All tests reported in the Results section and Supplemental Materials are two-tailed within-subject tests with a significance threshold of 0.05. To compare between pairs of conditions, we use paired-samples t-tests when normality assumptions are met (according to a Shapiro-Wilk test, with a significance threshold of 0.05), and we use Wilcoxon signed-rank tests when they are violated. In case multiple factors are included in the analysis (e.g., Experiment 1), we always use Repeated-Measures ANOVAs, which are robust to violations of normality (Blanca, Arnau, García-Castro, & Bono, 2023) and offer more flexibility than the non-parametric alternatives. Whenever parametric tests are used, we report parametric measures of central tendency (mean), effect sizes (dz, or ɳ2), and spread (standard deviation). Conversely, whenever non-parametric tests are used, we report non-parametric measures of central tendency (median), effect sizes (rank-biserial correlation), and spread (inter-quartile range). Finally, for all critical tests, we also conducted two-sided one-sample bootstrap tests (1*106 permutations) comparing the difference between conditions-of-interest to zero.
To address the main question of whether observers incorporate the predicted retinal size of a target object in the attentional template, we analyzed participants’ average accuracy on catch trials. Catch trial data were analyzed as a function of two experimental factors: category-validity (of the target dot location relative to the silhouettes), and size-consistency (of the silhouettes with the search task session). In valid trials the target dot appeared at the location of a silhouette that matched the search cue (i.e., a car silhouette when participants were cued to search for a car, or a person silhouette when participants were cued to search for a person). In invalid trials the target dot appeared at the opposite location, where the silhouette mismatched the search cue (i.e., a car silhouette when participants were cued to search for a person, or a person silhouette when participants were cued to search for a car). In half of the trials, the silhouettes were size-consistent, which entails that the size of the silhouettes was consistent with the size of the search targets (i.e., large silhouettes in the “Near Targets” session, and small silhouettes in the “Far Targets” session). In the other half of the trials, the silhouettes were size-inconsistent, which entails that the size of the silhouettes was inconsistent with the size of the search targets (i.e., large silhouettes in the “Far Targets” session, and small silhouettes in the “Near Targets” session). Figure 3a illustrates the four conditions of the 2x2 factorial design. Mean accuracy scores were computed for each participant and for each of the four conditions of interest, only excluding trials in which no response was provided within the 1660ms time window.

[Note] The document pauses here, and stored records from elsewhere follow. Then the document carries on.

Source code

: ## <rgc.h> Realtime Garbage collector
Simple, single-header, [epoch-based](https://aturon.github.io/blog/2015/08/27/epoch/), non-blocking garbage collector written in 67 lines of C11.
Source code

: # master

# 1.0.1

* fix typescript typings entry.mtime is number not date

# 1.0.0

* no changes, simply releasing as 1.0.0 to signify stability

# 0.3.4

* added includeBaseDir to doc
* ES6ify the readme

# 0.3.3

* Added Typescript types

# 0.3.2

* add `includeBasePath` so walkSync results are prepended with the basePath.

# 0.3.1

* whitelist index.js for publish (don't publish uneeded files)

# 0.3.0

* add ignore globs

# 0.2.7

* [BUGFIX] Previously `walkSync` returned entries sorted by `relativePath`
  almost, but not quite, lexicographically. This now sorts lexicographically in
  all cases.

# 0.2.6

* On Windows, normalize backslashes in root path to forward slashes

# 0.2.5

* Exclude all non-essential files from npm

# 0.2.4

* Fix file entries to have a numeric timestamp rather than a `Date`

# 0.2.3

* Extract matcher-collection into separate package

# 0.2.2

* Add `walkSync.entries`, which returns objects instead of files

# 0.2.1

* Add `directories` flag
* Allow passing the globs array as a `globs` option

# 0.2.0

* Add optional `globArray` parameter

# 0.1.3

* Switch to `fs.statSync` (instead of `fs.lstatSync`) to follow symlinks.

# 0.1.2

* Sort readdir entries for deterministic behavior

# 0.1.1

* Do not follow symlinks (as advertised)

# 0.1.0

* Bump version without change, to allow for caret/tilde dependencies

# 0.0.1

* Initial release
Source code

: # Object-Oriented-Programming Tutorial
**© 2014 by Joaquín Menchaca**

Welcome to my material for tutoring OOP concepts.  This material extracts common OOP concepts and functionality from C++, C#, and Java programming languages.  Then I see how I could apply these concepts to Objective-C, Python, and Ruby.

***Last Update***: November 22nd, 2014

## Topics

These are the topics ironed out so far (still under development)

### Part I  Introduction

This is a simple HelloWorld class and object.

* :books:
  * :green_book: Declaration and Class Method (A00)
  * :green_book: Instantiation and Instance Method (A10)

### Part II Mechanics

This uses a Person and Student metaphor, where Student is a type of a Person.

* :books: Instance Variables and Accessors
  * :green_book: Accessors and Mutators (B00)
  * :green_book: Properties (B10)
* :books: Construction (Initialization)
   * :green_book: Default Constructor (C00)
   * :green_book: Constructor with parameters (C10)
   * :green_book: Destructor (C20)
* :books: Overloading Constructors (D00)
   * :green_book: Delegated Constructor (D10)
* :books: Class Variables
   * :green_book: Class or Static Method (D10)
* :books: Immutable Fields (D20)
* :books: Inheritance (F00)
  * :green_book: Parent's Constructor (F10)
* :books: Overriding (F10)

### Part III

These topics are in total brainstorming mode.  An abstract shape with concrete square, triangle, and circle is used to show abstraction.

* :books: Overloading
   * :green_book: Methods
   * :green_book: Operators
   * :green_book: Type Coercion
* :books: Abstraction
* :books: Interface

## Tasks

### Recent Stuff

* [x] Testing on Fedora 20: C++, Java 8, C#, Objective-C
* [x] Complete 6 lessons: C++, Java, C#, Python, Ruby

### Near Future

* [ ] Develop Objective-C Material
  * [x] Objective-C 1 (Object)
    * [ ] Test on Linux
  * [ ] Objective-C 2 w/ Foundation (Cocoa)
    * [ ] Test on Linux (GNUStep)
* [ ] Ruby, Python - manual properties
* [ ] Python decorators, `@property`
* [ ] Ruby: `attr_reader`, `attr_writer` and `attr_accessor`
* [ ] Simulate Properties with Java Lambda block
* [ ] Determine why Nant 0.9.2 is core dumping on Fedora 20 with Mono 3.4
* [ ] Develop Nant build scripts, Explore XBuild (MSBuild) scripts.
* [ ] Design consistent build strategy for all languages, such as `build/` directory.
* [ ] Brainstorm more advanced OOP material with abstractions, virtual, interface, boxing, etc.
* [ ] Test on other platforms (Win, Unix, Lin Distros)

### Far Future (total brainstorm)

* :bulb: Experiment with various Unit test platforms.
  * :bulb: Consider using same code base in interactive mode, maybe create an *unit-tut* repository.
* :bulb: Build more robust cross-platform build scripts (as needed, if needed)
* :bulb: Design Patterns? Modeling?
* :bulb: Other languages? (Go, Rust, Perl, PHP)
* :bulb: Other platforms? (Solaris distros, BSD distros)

Figure 3. Experimental design and results for the dot-probe task (catch trials) of Experiment 1.
(a) Visualization of the two-by-two factorial design (for simplicity, all four cells depict “Person” search, in a “Near Targets” session). The dot target appeared either at a valid location (i.e., at the location of a person silhouette following the “P” search cue, or at the location of a car silhouette following the “C” search cue) or an invalid location (vice versa). The size of the silhouettes was either consistent with the size of the search targets (i.e., large silhouettes in a “Near Targets” session, or small silhouettes in a “Far Targets” session) or inconsistent (vice versa). (b) Left: mean proportion correct in each of the 2x2 conditions depicted in panel a. Right: validity effect (performance on valid minus invalid trials) for the size-consistent and size inconsistent conditions. Transparent dots are individual participant means; error bars in the interaction plot represent the within-subject standard error of the mean (Cousineau, 2005); The whisker on the right-most bar of the difference plot shows the 95% confidence interval of the paired difference between size-consistency conditions.
Results
Catch trial analysis
If participants generate an attentional template that incorporates the predicted retinal size of a target object, the category-validity effect (higher accuracy for reporting target dots appearing at the category-valid location than the category-invalid location) should be more pronounced on trials with size-consistent silhouettes than with size-inconsistent silhouettes. This would imply that size-consistent silhouettes more closely resemble the attentional template than size-inconsistent silhouettes and, thus, that size information is incorporated in the attentional template.
Following size-consistent silhouettes, participants were more accurate on category-valid trials (M = 98.6%, IQR = 2.8) than on category-invalid trials (M = 89.6%, IQR = 10.8), W = 406, p <.001, rank-biserial correlation = 1.00 (pbootstrap <.001, 95% CI [6.3%, 11.6%]). Following size-inconsistent silhouettes as well, participants were more accurate on category-valid trials (M = 99.3%, IQR = 1.4) than on category-invalid trials (M = 93.8%, IQR = 12.2), W = 300, p <.001, rank-biserial correlation = 1.00 (pbootstrap <.001, 95% CI [4.5%, 9.3%]). The occurrence of this validity effect shows that the attentional template contained category-selective information (i.e., distinguishing between car and person targets). Most importantly −and confirming our main hypothesis− this category-validity effect was larger for size-consistent silhouettes (M = 7.6%, IQR = 9.0) than for size-inconsistent silhouettes (M = 4.2%, IQR = 11.5), as showcased by a significant interaction effect between category-validity and size-consistency on response accuracy, F(1,29) = 9.88, p =.004, ɳ2 =.009 (pbootstrap =.002, 95% CI [0.7%, 3.2%]). This pattern of results (visualized in Figure 3b) supports the hypothesis that participants incorporated the expected size of target objects in their attentional template.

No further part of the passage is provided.